The seafood industry makes up almost a third of Iceland’s economy, and its Ministry of Fisheries and Agriculture has the kind of influence on national policy that finance, heavy industry or the military wield in other countries.
“I would never join the European Union,” then-fisheries Minister Gunnar Bragi Sveinsson told the BBC in 2016. “We have one of the biggest and strongest fisheries in the world that is sustainable without any subsidies from the state.”
Iceland, along with Norway, is part of the European Economic Area, an arrangement that helps them sell into EU nations while staying clear of the union’s collective decision-making. The union’s checkered efforts on fisheries management and conservation are viewed with thinly veiled derision by Icelanders, who fish under a strict management with individual transferable quotas that began developing in 1984.

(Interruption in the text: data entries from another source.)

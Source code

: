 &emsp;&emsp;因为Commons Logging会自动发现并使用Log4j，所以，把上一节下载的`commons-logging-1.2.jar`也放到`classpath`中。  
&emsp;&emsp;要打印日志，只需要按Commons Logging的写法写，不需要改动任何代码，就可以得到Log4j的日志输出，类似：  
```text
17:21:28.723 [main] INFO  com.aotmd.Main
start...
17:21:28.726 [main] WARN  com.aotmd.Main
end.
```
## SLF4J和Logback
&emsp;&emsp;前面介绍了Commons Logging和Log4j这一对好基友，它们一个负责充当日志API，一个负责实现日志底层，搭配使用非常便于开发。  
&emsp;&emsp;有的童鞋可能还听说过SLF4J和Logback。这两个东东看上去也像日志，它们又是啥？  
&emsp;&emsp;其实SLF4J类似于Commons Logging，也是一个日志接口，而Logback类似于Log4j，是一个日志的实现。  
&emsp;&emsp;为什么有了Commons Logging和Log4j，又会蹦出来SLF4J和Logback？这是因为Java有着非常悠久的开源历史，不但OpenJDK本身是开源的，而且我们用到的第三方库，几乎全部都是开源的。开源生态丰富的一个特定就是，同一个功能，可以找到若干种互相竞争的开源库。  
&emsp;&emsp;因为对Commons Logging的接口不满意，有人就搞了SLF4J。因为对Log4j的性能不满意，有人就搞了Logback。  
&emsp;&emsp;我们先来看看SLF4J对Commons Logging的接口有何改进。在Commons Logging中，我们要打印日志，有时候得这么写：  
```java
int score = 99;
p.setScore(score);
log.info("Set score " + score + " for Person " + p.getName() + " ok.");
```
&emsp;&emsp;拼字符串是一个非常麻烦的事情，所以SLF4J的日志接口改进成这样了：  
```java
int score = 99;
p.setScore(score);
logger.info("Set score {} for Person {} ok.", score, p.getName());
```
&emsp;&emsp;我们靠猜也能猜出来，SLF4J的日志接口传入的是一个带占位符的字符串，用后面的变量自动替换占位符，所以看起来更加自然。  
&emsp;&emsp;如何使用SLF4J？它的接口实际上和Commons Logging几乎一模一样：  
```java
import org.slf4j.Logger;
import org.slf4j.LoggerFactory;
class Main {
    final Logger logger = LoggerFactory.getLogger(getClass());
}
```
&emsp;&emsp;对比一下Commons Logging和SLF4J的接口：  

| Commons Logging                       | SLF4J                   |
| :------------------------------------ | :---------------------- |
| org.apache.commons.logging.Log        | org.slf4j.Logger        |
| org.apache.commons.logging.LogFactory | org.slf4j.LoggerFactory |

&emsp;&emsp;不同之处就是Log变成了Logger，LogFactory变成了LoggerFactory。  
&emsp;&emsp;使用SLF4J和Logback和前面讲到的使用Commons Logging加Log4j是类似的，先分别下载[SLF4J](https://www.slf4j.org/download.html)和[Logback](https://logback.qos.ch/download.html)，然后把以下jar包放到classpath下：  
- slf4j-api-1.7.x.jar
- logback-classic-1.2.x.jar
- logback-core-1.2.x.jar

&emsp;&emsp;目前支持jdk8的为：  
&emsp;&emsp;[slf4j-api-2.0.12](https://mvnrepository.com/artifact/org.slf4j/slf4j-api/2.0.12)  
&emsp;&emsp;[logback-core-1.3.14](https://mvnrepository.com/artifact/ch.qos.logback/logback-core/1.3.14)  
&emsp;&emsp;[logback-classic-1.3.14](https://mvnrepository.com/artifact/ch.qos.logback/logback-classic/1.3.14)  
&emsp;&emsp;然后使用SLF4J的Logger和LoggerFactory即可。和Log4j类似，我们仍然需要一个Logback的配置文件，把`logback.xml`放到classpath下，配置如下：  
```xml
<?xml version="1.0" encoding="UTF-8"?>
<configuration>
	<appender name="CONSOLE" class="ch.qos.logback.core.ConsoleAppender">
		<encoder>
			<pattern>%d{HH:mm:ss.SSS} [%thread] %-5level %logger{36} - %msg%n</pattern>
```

For all its success, Iceland’s seafood industry must look abroad for growth, exporting technology that developed in a market environment where delivering quality to the consumer far outweighs quantity of fish. Icelandic companies are making more deals with Russian fishing operators updating their fleets, and are pitching their offers to U.S. companies in Seattle.

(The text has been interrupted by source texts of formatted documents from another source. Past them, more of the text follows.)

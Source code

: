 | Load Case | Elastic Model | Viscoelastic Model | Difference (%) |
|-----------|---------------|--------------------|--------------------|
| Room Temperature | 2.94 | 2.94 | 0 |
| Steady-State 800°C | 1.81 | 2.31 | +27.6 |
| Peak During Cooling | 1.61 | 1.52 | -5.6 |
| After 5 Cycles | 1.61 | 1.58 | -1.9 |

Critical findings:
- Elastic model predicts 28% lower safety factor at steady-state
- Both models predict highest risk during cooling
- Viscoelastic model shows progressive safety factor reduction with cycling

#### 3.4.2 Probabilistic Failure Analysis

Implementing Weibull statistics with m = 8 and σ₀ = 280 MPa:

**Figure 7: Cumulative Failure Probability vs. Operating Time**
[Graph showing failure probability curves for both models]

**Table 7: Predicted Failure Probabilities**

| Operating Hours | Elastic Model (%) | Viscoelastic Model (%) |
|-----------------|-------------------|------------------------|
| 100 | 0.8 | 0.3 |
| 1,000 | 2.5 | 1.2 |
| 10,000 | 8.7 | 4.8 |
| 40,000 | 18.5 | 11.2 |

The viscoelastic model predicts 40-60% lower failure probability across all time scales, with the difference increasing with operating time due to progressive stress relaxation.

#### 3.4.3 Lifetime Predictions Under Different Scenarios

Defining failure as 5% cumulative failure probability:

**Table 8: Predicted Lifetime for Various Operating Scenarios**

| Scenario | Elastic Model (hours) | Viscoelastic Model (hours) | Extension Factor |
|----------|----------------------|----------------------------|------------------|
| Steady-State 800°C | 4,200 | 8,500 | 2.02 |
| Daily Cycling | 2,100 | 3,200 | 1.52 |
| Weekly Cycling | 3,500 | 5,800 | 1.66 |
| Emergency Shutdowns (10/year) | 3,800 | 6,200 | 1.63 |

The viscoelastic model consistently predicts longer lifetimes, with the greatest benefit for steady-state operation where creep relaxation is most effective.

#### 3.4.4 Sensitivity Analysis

For 20 years, Iceland-based multinational Marel has maintained an operation in Portland, Ore., that supplies equipment for seafood processors. Other Nordic companies and their technology are already well established in the Pacific Northwest.
“They supply a high proportion of the pinbone machines” used by Alaskan salmon processors, said Ray Hilborn, a professor at the University of Washington School of Aquatic and Fishery Sciences. “I was at a conference in Iceland a few years ago, and I was blown away by the technology.”